As for economics, why do you think surgeons recommend surgery and radiators recommend radiation? This leads into the larger question of economics. It is somewhat paradoxical that in today's times, microeconomics would suggest that you save your money, while macroeconomics wants you to help America spend its way out of the recession.

As a former mathematical and experimental physicist, I have looked into the mathematics, models and predictions of all branches of economics, and they all have the same fallacy: They assume that humans are always rational, and never panic sell or binge buy. This is clearly not the case (cf. "The Madness of Crowds"), but since arbitrary,"irrational" behavior cannot be mathematically modeled, calculated or predicted, it is excluded from ALL economic mathematics and their models. When the Black-Scholes "Theorem" was used to model the portfolio of Long Term Capital Funding, it was implicit in their model that no major country would fail to support its own currency.
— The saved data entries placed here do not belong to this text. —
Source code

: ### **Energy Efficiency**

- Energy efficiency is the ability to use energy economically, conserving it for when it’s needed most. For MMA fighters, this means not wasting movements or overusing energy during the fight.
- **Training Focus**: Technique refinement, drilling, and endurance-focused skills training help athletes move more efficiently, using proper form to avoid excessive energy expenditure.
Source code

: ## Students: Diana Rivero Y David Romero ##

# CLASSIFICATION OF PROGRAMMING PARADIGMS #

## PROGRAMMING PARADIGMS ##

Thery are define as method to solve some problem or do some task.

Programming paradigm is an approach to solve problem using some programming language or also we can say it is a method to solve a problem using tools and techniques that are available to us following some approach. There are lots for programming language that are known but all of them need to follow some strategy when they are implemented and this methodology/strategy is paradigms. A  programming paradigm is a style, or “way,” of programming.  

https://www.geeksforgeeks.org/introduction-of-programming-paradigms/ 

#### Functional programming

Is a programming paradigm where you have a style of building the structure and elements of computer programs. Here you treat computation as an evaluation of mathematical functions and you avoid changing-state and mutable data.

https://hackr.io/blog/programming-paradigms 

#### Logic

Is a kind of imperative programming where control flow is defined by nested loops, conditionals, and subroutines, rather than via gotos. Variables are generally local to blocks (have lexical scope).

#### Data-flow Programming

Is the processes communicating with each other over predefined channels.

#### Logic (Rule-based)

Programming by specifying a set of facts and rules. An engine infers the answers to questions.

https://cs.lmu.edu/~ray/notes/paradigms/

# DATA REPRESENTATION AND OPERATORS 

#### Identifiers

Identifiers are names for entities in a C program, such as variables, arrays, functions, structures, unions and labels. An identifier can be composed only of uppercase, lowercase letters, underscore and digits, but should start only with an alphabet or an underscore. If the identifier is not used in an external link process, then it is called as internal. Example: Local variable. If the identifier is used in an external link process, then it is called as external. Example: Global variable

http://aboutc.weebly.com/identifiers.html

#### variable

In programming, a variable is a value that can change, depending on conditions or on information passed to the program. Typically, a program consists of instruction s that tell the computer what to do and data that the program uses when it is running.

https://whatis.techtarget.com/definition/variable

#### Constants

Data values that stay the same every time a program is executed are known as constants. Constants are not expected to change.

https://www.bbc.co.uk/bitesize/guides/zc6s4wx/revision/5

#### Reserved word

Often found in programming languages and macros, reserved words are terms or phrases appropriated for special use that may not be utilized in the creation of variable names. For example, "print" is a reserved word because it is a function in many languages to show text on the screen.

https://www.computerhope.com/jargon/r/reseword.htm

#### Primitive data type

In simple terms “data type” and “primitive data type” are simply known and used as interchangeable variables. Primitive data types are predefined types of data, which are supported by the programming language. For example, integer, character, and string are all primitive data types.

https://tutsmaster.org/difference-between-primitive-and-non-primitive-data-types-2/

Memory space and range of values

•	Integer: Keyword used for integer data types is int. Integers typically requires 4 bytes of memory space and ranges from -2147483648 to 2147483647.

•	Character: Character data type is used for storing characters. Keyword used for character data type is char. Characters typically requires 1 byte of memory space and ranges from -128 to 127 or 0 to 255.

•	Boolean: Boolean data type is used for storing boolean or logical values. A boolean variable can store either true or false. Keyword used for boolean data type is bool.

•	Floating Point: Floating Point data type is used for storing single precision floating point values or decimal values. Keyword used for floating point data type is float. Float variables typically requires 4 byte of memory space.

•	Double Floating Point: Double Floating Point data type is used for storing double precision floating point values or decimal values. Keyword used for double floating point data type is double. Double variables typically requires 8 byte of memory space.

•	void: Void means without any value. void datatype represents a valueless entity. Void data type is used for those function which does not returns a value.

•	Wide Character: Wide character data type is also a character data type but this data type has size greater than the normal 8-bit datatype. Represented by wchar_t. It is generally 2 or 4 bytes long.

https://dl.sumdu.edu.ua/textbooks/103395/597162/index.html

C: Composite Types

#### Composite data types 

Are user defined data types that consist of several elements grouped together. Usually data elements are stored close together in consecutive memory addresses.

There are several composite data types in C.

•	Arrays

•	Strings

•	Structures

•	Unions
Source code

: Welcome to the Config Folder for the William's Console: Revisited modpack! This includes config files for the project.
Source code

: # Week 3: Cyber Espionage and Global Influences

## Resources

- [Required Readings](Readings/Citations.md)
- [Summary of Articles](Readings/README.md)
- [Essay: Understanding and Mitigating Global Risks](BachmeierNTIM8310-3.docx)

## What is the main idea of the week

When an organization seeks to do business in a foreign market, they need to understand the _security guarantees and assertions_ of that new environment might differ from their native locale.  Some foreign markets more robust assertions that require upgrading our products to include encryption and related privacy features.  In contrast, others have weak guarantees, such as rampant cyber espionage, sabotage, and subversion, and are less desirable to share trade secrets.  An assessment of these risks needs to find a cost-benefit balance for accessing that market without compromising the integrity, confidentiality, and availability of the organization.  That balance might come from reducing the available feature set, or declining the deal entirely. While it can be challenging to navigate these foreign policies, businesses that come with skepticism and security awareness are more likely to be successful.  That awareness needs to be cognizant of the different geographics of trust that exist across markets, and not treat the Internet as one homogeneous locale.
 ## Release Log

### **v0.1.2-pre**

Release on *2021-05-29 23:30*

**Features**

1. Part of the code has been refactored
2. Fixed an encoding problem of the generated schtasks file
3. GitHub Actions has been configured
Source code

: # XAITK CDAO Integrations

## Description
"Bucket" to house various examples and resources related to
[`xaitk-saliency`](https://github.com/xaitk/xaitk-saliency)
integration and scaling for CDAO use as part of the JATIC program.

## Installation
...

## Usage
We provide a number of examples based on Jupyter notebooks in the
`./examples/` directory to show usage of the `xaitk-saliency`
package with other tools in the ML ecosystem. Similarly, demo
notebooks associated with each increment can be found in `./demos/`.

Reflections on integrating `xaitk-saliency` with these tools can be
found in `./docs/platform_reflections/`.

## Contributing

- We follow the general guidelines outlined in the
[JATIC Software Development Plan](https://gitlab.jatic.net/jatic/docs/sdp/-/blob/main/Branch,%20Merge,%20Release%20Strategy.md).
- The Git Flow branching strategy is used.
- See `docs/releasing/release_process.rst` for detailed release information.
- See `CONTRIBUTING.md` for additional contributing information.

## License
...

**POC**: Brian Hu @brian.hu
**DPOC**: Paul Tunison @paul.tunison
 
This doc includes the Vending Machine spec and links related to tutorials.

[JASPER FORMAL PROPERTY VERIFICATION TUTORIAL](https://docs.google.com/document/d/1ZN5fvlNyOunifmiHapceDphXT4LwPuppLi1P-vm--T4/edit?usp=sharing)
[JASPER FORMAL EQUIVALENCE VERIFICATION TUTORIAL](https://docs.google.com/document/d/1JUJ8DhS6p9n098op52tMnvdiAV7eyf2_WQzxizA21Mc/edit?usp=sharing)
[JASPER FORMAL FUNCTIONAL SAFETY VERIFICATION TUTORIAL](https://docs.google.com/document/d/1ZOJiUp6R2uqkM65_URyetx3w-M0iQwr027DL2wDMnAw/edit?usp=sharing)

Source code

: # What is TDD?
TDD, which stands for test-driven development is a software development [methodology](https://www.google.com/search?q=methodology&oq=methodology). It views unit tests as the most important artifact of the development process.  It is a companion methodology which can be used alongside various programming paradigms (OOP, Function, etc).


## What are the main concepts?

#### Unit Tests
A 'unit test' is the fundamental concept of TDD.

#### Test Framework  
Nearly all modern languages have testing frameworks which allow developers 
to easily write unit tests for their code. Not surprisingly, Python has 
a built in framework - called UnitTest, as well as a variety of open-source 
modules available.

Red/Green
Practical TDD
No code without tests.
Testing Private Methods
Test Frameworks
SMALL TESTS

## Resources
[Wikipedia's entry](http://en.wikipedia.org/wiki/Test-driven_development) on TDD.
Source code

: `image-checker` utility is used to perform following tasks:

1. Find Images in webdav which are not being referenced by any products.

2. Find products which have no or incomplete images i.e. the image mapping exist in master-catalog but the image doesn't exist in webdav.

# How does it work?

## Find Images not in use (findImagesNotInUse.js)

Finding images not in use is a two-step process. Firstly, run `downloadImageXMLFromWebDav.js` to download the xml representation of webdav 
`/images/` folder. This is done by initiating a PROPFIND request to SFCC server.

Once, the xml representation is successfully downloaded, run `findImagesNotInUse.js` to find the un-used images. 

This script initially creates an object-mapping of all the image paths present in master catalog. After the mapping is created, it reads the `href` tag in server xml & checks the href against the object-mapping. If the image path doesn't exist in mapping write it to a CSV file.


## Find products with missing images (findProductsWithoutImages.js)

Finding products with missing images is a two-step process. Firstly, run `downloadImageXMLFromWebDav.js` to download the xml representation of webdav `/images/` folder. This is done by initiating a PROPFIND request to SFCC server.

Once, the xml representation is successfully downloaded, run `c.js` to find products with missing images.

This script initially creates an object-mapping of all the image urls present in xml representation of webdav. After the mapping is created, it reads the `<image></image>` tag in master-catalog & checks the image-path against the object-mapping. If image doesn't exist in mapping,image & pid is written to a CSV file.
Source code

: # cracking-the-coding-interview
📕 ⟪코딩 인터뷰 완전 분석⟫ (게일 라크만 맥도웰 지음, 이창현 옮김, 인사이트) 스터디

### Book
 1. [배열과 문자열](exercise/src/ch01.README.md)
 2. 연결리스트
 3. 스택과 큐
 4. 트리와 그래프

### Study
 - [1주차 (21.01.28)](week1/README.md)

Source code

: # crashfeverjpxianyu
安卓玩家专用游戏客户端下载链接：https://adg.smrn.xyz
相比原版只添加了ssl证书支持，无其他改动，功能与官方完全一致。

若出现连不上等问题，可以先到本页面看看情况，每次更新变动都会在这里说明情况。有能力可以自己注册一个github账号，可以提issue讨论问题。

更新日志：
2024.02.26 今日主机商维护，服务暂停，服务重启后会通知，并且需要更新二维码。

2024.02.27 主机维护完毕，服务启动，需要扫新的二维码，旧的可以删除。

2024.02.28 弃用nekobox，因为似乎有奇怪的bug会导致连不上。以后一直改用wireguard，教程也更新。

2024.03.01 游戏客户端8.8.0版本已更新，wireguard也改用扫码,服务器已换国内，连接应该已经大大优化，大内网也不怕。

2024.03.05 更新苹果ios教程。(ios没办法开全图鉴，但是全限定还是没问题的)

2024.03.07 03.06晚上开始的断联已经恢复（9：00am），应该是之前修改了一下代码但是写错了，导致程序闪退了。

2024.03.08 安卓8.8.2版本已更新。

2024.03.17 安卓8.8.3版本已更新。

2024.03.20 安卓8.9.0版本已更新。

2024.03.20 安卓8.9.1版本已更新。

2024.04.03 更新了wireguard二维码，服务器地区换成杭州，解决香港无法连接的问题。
No allowance was made for this occurrence because (a) its happening was abrupt and unpredictable, and (b) the results depended on which country forfeited its currency. Therefore, when Russia defaulted on the ruble, LTCF would have gone bankrupt to the tune of $4B, but the U.S. Gov't bailed them out.

I won't even go into the required nonlinearity of any market model,that is caused by feedback. What we are dealing with here is the drunkard looking under the lamppost for his lost auto keys because the light is better there, rather than in the dark up the block where he actually dropped them. (And no, I lost no money in the market plunge.) People feel more comfortable with a "prediction" created by mathematics, even though GIGO is operating on a huge scale. Now in physics, if the result of an experiment differs from that predicted by our model of the world, we change our model. But economists cannot change their models, because catastrophe theory is too difficult to be mathematically tractable enough to use for predictions (see Rene Thom's work on this problem).

There are and seemingly will always be market crashes, because it is impossible to predict their occurrence or their nature (?something similar to earthquake prediction). No matter what the model, it basically assumes that the past can be used to model the future. How a tulip bulb crash can model Penn Central or the crash of 1873 is not clear to me. It is the question of predicting individual economic behavior vs. mass economic behavior. We have the same problem in medicine. I have no problem recommending that 1,000,000 women have annual mammograms beginning at age ??, but I have 25 female patients over the age of 85 who have never had mammograms or breast cancer, and so far they are right, too.